* _What you need to do_
The entries below should be transcribed exactly, every one of them.

* _Dataset extract_

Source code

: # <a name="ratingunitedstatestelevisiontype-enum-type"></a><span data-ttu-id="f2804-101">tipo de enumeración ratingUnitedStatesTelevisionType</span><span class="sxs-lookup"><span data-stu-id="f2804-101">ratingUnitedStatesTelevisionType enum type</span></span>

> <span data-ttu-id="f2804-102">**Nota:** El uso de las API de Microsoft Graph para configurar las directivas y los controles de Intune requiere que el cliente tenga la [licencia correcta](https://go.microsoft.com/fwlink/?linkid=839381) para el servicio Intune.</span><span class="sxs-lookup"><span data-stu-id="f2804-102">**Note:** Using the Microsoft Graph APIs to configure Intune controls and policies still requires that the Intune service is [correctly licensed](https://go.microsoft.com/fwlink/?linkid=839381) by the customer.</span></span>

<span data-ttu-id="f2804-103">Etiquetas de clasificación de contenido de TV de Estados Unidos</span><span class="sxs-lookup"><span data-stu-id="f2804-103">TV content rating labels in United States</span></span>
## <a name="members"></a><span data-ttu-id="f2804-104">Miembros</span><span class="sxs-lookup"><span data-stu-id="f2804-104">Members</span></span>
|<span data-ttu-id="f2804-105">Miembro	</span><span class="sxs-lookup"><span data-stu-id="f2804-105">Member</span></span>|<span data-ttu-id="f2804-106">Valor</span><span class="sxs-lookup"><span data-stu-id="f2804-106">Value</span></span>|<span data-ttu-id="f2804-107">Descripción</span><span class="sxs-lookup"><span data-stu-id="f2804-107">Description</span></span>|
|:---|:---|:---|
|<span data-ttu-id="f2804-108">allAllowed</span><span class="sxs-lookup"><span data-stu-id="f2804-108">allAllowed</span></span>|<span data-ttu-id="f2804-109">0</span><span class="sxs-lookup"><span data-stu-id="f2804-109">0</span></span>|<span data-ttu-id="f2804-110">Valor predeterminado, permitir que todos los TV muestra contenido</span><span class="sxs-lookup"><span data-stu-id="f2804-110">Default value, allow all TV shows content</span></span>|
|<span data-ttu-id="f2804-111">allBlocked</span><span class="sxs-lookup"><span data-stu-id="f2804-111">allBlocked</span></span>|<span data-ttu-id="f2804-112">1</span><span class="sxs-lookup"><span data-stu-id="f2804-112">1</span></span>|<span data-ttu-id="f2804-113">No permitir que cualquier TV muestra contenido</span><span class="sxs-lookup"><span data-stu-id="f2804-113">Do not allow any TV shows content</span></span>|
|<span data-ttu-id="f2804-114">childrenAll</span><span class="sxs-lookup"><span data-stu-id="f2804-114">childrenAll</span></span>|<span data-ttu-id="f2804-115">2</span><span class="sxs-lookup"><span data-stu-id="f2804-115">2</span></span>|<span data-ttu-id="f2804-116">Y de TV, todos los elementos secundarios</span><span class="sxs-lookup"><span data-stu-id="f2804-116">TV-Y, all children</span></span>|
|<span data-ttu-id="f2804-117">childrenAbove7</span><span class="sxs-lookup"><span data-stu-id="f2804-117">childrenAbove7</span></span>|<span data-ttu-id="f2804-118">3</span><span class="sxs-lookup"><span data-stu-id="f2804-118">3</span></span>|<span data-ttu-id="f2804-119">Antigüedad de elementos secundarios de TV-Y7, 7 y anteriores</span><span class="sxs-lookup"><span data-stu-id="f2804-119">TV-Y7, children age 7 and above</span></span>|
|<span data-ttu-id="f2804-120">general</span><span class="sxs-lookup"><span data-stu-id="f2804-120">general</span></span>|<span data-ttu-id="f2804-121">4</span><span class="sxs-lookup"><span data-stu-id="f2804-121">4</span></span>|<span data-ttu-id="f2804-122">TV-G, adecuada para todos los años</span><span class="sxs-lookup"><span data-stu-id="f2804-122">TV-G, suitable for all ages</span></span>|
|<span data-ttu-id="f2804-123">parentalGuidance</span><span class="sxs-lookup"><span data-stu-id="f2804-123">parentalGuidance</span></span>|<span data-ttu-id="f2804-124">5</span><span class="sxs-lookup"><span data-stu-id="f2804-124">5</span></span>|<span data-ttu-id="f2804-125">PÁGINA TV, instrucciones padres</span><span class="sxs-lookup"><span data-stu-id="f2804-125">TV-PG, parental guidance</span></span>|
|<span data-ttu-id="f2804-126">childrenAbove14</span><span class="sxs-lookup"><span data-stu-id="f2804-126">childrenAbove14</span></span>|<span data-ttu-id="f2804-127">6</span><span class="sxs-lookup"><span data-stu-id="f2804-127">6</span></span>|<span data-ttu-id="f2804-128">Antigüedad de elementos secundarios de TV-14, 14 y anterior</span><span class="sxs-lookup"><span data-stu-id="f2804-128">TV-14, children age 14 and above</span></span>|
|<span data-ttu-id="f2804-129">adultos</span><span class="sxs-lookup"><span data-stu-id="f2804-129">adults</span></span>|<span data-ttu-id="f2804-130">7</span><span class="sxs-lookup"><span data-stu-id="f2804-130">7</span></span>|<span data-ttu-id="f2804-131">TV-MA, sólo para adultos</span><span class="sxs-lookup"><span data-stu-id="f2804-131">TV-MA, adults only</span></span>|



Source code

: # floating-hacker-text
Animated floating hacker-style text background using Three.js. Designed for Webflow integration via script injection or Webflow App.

* _Output_
Source code

: # <a name="ratingunitedstatestelevisiontype-enum-type"></a><span data-ttu-id="f2804-101">tipo de enumeración ratingUnitedStatesTelevisionType</span><span class="sxs-lookup"><span data-stu-id="f2804-101">ratingUnitedStatesTelevisionType enum type</span></span>

> <span data-ttu-id="f2804-102">**Nota:** El uso de las API de Microsoft Graph para configurar las directivas y los controles de Intune requiere que el cliente tenga la [licencia correcta](https://go.microsoft.com/fwlink/?linkid=839381) para el servicio Intune.</span><span class="sxs-lookup"><span data-stu-id="f2804-102">**Note:** Using the Microsoft Graph APIs to configure Intune controls and policies still requires that the Intune service is [correctly licensed](https://go.microsoft.com/fwlink/?linkid=839381) by the customer.</span></span>

<span data-ttu-id="f2804-103">Etiquetas de clasificación de contenido de TV de Estados Unidos</span><span class="sxs-lookup"><span data-stu-id="f2804-103">TV content rating labels in United States</span></span>
## <a name="members"></a><span data-ttu-id="f2804-104">Miembros</span><span class="sxs-lookup"><span data-stu-id="f2804-104">Members</span></span>
|<span data-ttu-id="f2804-105">Miembro	</span><span class="sxs-lookup"><span data-stu-id="f2804-105">Member</span></span>|<span data-ttu-id="f2804-106">Valor</span><span class="sxs-lookup"><span data-stu-id="f2804-106">Value</span></span>|<span data-ttu-id="f2804-107">Descripción</span><span class="sxs-lookup"><span data-stu-id="f2804-107">Description</span></span>|
|:---|:---|:---|
|<span data-ttu-id="f2804-108">allAllowed</span><span class="sxs-lookup"><span data-stu-id="f2804-108">allAllowed</span></span>|<span data-ttu-id="f2804-109">0</span><span class="sxs-lookup"><span data-stu-id="f2804-109">0</span></span>|<span data-ttu-id="f2804-110">Valor predeterminado, permitir que todos los TV muestra contenido</span><span class="sxs-lookup"><span data-stu-id="f2804-110">Default value, allow all TV shows content</span></span>|
|<span data-ttu-id="f2804-111">allBlocked</span><span class="sxs-lookup"><span data-stu-id="f2804-111">allBlocked</span></span>|<span data-ttu-id="f2804-112">1</span><span class="sxs-lookup"><span data-stu-id="f2804-112">1</span></span>|<span data-ttu-id="f2804-113">No permitir que cualquier TV muestra contenido</span><span class="sxs-lookup"><span data-stu-id="f2804-113">Do not allow any TV shows content</span></span>|
|<span data-ttu-id="f2804-114">childrenAll</span><span class="sxs-lookup"><span data-stu-id="f2804-114">childrenAll</span></span>|<span data-ttu-id="f2804-115">2</span><span class="sxs-lookup"><span data-stu-id="f2804-115">2</span></span>|<span data-ttu-id="f2804-116">Y de TV, todos los elementos secundarios</span><span class="sxs-lookup"><span data-stu-id="f2804-116">TV-Y, all children</span></span>|
|<span data-ttu-id="f2804-117">childrenAbove7</span><span class="sxs-lookup"><span data-stu-id="f2804-117">childrenAbove7</span></span>|<span data-ttu-id="f2804-118">3</span><span class="sxs-lookup"><span data-stu-id="f2804-118">3</span></span>|<span data-ttu-id="f2804-119">Antigüedad de elementos secundarios de TV-Y7, 7 y anteriores</span><span class="sxs-lookup"><span data-stu-id="f2804-119">TV-Y7, children age 7 and above</span></span>|
|<span data-ttu-id="f2804-120">general</span><span class="sxs-lookup"><span data-stu-id="f2804-120">general</span></span>|<span data-ttu-id="f2804-121">4</span><span class="sxs-lookup"><span data-stu-id="f2804-121">4</span></span>|<span data-ttu-id="f2804-122">TV-G, adecuada para todos los años</span><span class="sxs-lookup"><span data-stu-id="f2804-122">TV-G, suitable for all ages</span></span>|
|<span data-ttu-id="f2804-123">parentalGuidance</span><span class="sxs-lookup"><span data-stu-id="f2804-123">parentalGuidance</span></span>|<span data-ttu-id="f2804-124">5</span><span class="sxs-lookup"><span data-stu-id="f2804-124">5</span></span>|<span data-ttu-id="f2804-125">PÁGINA TV, instrucciones padres</span><span class="sxs-lookup"><span data-stu-id="f2804-125">TV-PG, parental guidance</span></span>|
|<span data-ttu-id="f2804-126">childrenAbove14</span><span class="sxs-lookup"><span data-stu-id="f2804-126">childrenAbove14</span></span>|<span data-ttu-id="f2804-127">6</span><span class="sxs-lookup"><span data-stu-id="f2804-127">6</span></span>|<span data-ttu-id="f2804-128">Antigüedad de elementos secundarios de TV-14, 14 y anterior</span><span class="sxs-lookup"><span data-stu-id="f2804-128">TV-14, children age 14 and above</span></span>|
|<span data-ttu-id="f2804-129">adultos</span><span class="sxs-lookup"><span data-stu-id="f2804-129">adults</span></span>|<span data-ttu-id="f2804-130">7</span><span class="sxs-lookup"><span data-stu-id="f2804-130">7</span></span>|<span data-ttu-id="f2804-131">TV-MA, sólo para adultos</span><span class="sxs-lookup"><span data-stu-id="f2804-131">TV-MA, adults only</span></span>|



Source code

: # floating-hacker-text
Animated floating hacker-style text background using Three.js. Designed for Webflow integration via script injection or Webflow App.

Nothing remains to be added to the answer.